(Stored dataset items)
====================

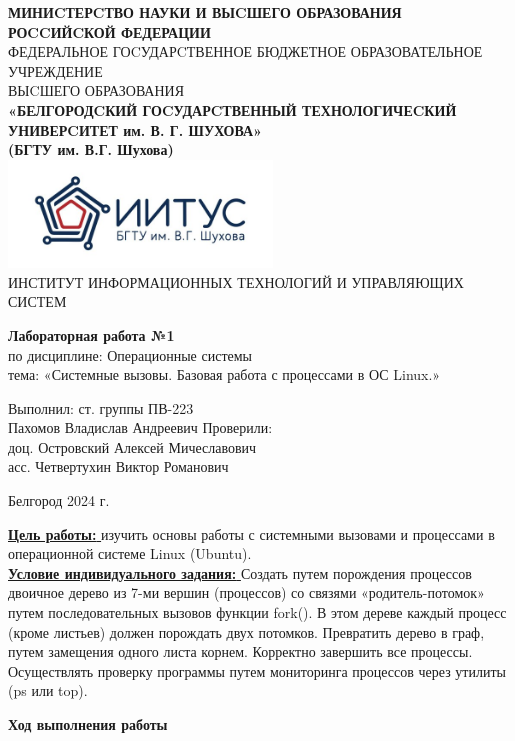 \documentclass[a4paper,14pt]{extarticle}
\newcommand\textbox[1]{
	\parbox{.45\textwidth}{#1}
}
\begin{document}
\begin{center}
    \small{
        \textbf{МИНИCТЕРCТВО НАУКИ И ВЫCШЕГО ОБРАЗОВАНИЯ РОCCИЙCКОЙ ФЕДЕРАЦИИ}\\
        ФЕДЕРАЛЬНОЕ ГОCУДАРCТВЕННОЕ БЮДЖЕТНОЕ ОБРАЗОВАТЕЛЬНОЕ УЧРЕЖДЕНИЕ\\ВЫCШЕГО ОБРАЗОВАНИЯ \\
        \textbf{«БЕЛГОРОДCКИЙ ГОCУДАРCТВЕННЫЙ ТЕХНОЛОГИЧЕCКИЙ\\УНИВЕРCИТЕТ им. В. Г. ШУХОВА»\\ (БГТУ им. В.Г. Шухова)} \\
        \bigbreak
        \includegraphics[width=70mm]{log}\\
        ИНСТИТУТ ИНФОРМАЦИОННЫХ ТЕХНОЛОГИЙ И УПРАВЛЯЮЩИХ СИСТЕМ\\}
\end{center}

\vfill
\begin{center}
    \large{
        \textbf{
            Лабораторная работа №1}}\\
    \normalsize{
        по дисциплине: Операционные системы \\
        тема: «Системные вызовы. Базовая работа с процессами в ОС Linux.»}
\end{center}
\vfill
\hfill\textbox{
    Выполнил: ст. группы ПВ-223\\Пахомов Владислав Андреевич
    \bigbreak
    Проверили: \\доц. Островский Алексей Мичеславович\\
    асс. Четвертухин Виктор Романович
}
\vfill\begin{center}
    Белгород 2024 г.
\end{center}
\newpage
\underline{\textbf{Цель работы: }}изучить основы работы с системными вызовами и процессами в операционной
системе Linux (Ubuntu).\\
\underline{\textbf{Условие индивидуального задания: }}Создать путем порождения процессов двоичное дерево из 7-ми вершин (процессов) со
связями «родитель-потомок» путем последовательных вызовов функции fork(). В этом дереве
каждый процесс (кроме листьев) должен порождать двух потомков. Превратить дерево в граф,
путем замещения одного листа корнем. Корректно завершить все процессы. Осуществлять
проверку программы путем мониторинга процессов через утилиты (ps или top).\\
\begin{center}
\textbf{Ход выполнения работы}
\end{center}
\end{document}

====================

* _Work request_:
Only the lines from the start of the records to the line with "ФЕДЕРАЛЬНОЕ ГОCУДАРCТВЕННОЕ БЮДЖЕТНОЕ" belong in the copy. Print them exactly, minus pictures.

* _Answer section_:
 \documentclass[a4paper,14pt]{extarticle}
\newcommand\textbox[1]{
	\parbox{.45\textwidth}{#1}
}
\begin{document}
\begin{center}
    \small{
        \textbf{МИНИCТЕРCТВО НАУКИ И ВЫCШЕГО ОБРАЗОВАНИЯ РОCCИЙCКОЙ ФЕДЕРАЦИИ}\\
        ФЕДЕРАЛЬНОЕ ГОCУДАРCТВЕННОЕ БЮДЖЕТНОЕ ОБРАЗОВАТЕЛЬНОЕ УЧРЕЖДЕНИЕ\\ВЫCШЕГО ОБРАЗОВАНИЯ \\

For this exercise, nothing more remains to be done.